Work instruction => Transcribe all the records with complete accuracy.

Information shown =>
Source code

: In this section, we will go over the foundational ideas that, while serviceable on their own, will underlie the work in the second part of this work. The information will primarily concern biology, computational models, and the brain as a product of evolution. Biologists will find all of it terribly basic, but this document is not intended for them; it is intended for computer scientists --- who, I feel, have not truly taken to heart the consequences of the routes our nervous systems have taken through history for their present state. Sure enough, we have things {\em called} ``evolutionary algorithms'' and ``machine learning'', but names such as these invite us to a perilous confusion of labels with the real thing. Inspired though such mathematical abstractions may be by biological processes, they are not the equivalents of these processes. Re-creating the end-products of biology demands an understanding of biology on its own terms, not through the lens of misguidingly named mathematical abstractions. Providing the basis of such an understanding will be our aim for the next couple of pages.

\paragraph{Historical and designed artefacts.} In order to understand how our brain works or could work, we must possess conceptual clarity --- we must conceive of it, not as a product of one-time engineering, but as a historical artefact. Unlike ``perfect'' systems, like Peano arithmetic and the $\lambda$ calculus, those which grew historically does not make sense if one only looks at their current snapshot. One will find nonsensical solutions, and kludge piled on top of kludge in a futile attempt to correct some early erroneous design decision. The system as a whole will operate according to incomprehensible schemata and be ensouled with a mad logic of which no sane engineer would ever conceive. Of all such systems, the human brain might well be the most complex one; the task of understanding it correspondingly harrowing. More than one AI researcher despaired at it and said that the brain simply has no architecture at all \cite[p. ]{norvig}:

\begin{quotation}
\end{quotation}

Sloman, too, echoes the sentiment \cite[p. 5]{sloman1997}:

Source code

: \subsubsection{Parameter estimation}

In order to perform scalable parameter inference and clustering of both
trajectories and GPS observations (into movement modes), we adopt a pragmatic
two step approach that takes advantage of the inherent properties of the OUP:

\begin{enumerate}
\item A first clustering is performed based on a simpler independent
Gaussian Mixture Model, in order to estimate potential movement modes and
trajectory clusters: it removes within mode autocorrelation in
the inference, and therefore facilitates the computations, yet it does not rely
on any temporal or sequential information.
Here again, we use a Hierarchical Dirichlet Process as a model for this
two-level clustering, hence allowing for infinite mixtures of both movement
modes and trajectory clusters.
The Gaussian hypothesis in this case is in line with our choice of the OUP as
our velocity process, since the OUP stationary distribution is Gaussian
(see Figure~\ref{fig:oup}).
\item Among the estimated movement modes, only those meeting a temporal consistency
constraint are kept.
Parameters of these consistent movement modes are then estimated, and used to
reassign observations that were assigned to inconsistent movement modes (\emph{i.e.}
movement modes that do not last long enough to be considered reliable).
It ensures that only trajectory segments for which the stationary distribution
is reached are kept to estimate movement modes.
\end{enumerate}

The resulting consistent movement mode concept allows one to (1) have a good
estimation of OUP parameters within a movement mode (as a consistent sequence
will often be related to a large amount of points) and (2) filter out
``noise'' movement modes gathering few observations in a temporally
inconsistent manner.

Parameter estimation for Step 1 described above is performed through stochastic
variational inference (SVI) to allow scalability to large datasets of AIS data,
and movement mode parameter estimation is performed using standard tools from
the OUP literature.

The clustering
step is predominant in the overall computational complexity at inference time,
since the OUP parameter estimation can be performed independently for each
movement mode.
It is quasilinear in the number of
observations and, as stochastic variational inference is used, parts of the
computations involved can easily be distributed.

Expected answer =>
Source code

: In this section, we will go over the foundational ideas that, while serviceable on their own, will underlie the work in the second part of this work. The information will primarily concern biology, computational models, and the brain as a product of evolution. Biologists will find all of it terribly basic, but this document is not intended for them; it is intended for computer scientists --- who, I feel, have not truly taken to heart the consequences of the routes our nervous systems have taken through history for their present state. Sure enough, we have things {\em called} ``evolutionary algorithms'' and ``machine learning'', but names such as these invite us to a perilous confusion of labels with the real thing. Inspired though such mathematical abstractions may be by biological processes, they are not the equivalents of these processes. Re-creating the end-products of biology demands an understanding of biology on its own terms, not through the lens of misguidingly named mathematical abstractions. Providing the basis of such an understanding will be our aim for the next couple of pages.

\paragraph{Historical and designed artefacts.} In order to understand how our brain works or could work, we must possess conceptual clarity --- we must conceive of it, not as a product of one-time engineering, but as a historical artefact. Unlike ``perfect'' systems, like Peano arithmetic and the $\lambda$ calculus, those which grew historically does not make sense if one only looks at their current snapshot. One will find nonsensical solutions, and kludge piled on top of kludge in a futile attempt to correct some early erroneous design decision. The system as a whole will operate according to incomprehensible schemata and be ensouled with a mad logic of which no sane engineer would ever conceive. Of all such systems, the human brain might well be the most complex one; the task of understanding it correspondingly harrowing. More than one AI researcher despaired at it and said that the brain simply has no architecture at all \cite[p. ]{norvig}:

\begin{quotation}
\end{quotation}

Sloman, too, echoes the sentiment \cite[p. 5]{sloman1997}:

Source code

: \subsubsection{Parameter estimation}

In order to perform scalable parameter inference and clustering of both
trajectories and GPS observations (into movement modes), we adopt a pragmatic
two step approach that takes advantage of the inherent properties of the OUP:

\begin{enumerate}
\item A first clustering is performed based on a simpler independent
Gaussian Mixture Model, in order to estimate potential movement modes and
trajectory clusters: it removes within mode autocorrelation in
the inference, and therefore facilitates the computations, yet it does not rely
on any temporal or sequential information.
Here again, we use a Hierarchical Dirichlet Process as a model for this
two-level clustering, hence allowing for infinite mixtures of both movement
modes and trajectory clusters.
The Gaussian hypothesis in this case is in line with our choice of the OUP as
our velocity process, since the OUP stationary distribution is Gaussian
(see Figure~\ref{fig:oup}).
\item Among the estimated movement modes, only those meeting a temporal consistency
constraint are kept.
Parameters of these consistent movement modes are then estimated, and used to
reassign observations that were assigned to inconsistent movement modes (\emph{i.e.}
movement modes that do not last long enough to be considered reliable).
It ensures that only trajectory segments for which the stationary distribution
is reached are kept to estimate movement modes.
\end{enumerate}

The resulting consistent movement mode concept allows one to (1) have a good
estimation of OUP parameters within a movement mode (as a consistent sequence
will often be related to a large amount of points) and (2) filter out
``noise'' movement modes gathering few observations in a temporally
inconsistent manner.

Parameter estimation for Step 1 described above is performed through stochastic
variational inference (SVI) to allow scalability to large datasets of AIS data,
and movement mode parameter estimation is performed using standard tools from
the OUP literature.

The clustering
step is predominant in the overall computational complexity at inference time,
since the OUP parameter estimation can be performed independently for each
movement mode.
It is quasilinear in the number of
observations and, as stochastic variational inference is used, parts of the
computations involved can easily be distributed.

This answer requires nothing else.